Bunbury Community Garden looks at the Borage plant

The borage plant. Photo: Supplied

The borage plant. Photo: Supplied

Borage is a wonderful plant to have around the garden.

Borage (Borago officinalis), also known as starflower, bee bush, bee bread, and bugloss, is a medicinal herb with edible leaves and flowers.

One old wives’ tale states that if a woman slipped a bit of borage into a promising man’s drink, it would give him the courage to propose.

It can be grown as an ornamental plant, but is also edible and medicinal.

With a taste comparable to that of cucumber, borage has various culinary applications.

The leaves can be used as a salad green and the flowers as edible decorations, but to stop there would be an insult to the wide variety of uses for borage.

This herb can be used in soups, salads, preserves, jelly, various sauces, cooked as a stand-alone vegetable, or used in desserts in the form of fresh or candied flowers.

In the garden, the uses of borage include repelling pests such as hornworms, attracting pollinators, and aiding any plants it is interplanted with by increasing resistance to pests and disease.

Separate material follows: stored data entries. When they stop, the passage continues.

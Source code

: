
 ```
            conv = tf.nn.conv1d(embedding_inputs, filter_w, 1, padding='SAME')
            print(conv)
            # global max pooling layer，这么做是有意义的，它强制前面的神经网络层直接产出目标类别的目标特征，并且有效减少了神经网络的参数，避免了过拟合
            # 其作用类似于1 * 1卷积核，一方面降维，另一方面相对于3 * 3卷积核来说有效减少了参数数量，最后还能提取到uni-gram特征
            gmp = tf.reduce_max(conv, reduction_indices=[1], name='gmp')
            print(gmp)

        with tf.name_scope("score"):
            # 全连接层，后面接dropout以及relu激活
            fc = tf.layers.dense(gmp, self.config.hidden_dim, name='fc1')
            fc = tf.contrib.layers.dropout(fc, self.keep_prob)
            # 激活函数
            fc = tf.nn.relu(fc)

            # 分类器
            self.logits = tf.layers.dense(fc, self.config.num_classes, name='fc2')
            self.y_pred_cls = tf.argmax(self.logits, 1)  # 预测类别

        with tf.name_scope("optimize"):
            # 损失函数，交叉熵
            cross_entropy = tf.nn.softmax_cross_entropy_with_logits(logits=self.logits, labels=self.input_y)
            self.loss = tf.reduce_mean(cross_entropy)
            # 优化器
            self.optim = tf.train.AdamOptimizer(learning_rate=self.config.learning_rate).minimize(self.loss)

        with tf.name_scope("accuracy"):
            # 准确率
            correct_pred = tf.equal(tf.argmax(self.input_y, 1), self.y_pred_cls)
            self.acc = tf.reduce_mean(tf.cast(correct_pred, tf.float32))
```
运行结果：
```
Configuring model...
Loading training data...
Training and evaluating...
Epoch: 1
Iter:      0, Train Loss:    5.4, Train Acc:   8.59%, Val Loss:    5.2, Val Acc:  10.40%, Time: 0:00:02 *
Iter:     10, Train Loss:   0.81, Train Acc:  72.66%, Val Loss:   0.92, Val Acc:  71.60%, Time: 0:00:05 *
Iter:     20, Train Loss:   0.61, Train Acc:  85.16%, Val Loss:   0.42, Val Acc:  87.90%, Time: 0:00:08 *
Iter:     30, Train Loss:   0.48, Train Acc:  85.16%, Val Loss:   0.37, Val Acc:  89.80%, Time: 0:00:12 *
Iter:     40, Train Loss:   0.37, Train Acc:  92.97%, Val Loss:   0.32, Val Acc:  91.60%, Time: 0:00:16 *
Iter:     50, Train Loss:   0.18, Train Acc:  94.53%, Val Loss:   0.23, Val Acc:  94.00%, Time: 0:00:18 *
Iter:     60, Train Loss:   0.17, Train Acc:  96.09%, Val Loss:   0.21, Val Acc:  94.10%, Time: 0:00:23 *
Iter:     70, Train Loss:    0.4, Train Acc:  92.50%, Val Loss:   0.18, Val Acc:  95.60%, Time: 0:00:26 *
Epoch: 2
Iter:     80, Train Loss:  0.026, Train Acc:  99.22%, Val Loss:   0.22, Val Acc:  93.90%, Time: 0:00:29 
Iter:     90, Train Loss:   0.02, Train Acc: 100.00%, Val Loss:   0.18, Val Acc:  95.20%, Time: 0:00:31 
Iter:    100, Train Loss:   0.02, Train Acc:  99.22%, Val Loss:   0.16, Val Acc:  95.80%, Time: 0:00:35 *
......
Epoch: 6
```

It is also helpful to, and compatible with tomatoes, strawberries and squash.

Borage adds trace minerals to the soil it is planted in, and is good for composting and mulching.

It is an annual, but readily self-seeds and thrives in full sun. It is so proficient in self-seeding, in fact, that once a borage plant has established itself in your garden, you will likely never have to reseed again.

The bloom period is different for various climates and growing zones. In our garden, borage will bloom from mid-spring to early autumn.

Borage Soup

Do not chop the borage, onions or parsley before boiling.


1 kg borage leaves and flowers

4 green onions

1 handful fresh parsley

2 cups stock

3 medium potatoes



Boil a large pot of water with ¼ cup of salt

Peel potatoes and cut into large chunks. Boil them for 15 minutes scoop them out with a slotted spoon and set aside.

Prepare an ice water bath.

Boil onions 3 minutes then scoop them out and place in ice water.

Boil parsley 2 minutes then scoop into ice water.

Boil borage 1 minute then scoop into ice water. Drain

Bring stock to a simmer.

Mash potatoes into the stock and simmer 15 minutes.

Chop greens, add them to the stock.

Season with salt to taste.

Purée soup in a food processor.

Return to the pot, heat through, garnish with borage flowers and serve immediately.